La diplomática subrayó además que “se trata de un método de comportarse absolutamente inaceptable, contra Venezuela se está ejerciendo una abierta presión en todos los frentes”, destacando especialmente “la presión de las sanciones y la distorsión del tema de los derechos humanos”.
Zajarova criticó también la manipulación política de Occidente: “si hablamos de manipulación política, vean cuántas veces ha celebrado Venezuela elecciones democráticas y cuántas veces estas elecciones no han sido reconocidas por Occidente. Y cuántas veces los países de Occidente han exigido que se repitan comicios no en su propio Estado, ni siquiera en uno que forme parte de algún tipo de asociación con ellos, sino simplemente porque los resultados de la votación no son de su agrado”.

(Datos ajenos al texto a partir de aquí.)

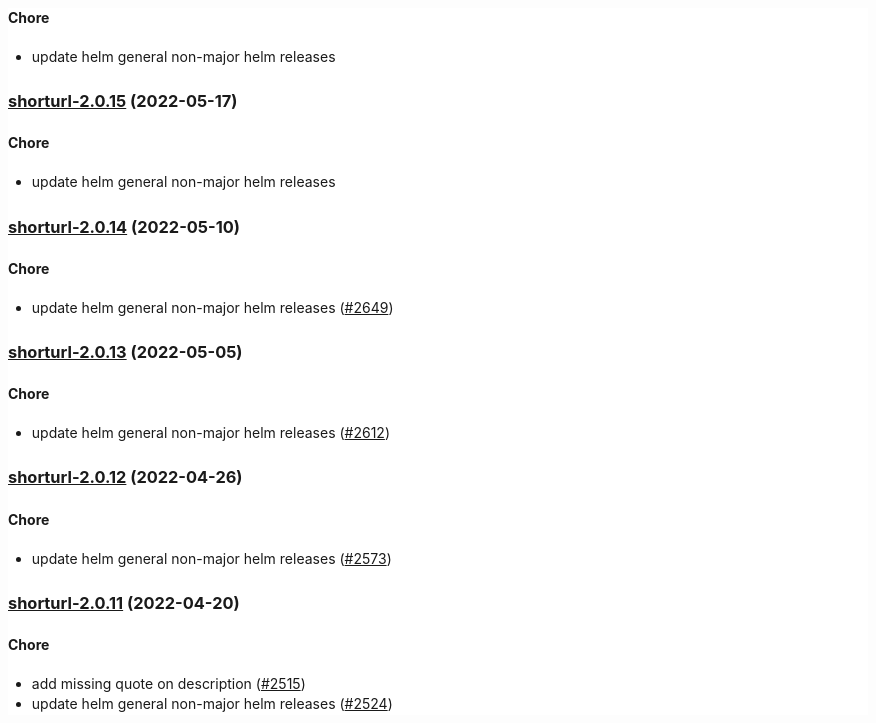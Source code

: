 #### Chore

* update helm general non-major helm releases



<a name="shorturl-2.0.15"></a>
### [shorturl-2.0.15](https://github.com/truecharts/apps/compare/shorturl-2.0.14...shorturl-2.0.15) (2022-05-17)

#### Chore

* update helm general non-major helm releases



<a name="shorturl-2.0.14"></a>
### [shorturl-2.0.14](https://github.com/truecharts/apps/compare/shorturl-2.0.13...shorturl-2.0.14) (2022-05-10)

#### Chore

* update helm general non-major helm releases ([#2649](https://github.com/truecharts/apps/issues/2649))



<a name="shorturl-2.0.13"></a>
### [shorturl-2.0.13](https://github.com/truecharts/apps/compare/shorturl-2.0.12...shorturl-2.0.13) (2022-05-05)

#### Chore

* update helm general non-major helm releases ([#2612](https://github.com/truecharts/apps/issues/2612))



<a name="shorturl-2.0.12"></a>
### [shorturl-2.0.12](https://github.com/truecharts/apps/compare/shorturl-2.0.11...shorturl-2.0.12) (2022-04-26)

#### Chore

* update helm general non-major helm releases ([#2573](https://github.com/truecharts/apps/issues/2573))



<a name="shorturl-2.0.11"></a>
### [shorturl-2.0.11](https://github.com/truecharts/apps/compare/shorturl-2.0.10...shorturl-2.0.11) (2022-04-20)

#### Chore

* add missing quote on description ([#2515](https://github.com/truecharts/apps/issues/2515))
* update helm general non-major helm releases ([#2524](https://github.com/truecharts/apps/issues/2524))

La portavoz enfatizó que la creciente tensión en torno a Venezuela “está creando una amenaza a la seguridad regional y global”.
Asimismo, recordó que el pasado 29 de agosto, en otra intervención sin mencionar explícitamente a Estados Unidos, tras el despliegue de buques de guerra frente a las costas venezolanas, Zajarova declaró: “Rusia rechaza con firmeza la amenaza de usar la fuerza contra Estados soberanos como instrumento de política exterior y se solidariza con el pueblo y el gobierno de la República Bolivariana de Venezuela, que tiene el derecho inalienable de decidir libremente su destino político, económico y social sin injerencias foráneas”.
En aquella ocasión, la diplomática reiteró el interés de Rusia por un desarrollo estable e independiente en América Latina: “Esperamos que los países latinoamericanos –cuya región fue proclamada zona de paz por sus gobernantes en la cumbre de la Celca (Comunidad de Estados Latinoamericanos y Caribeños) en 2014– va a vivir y prosperar sin conflictos ni intervenciones armadas”.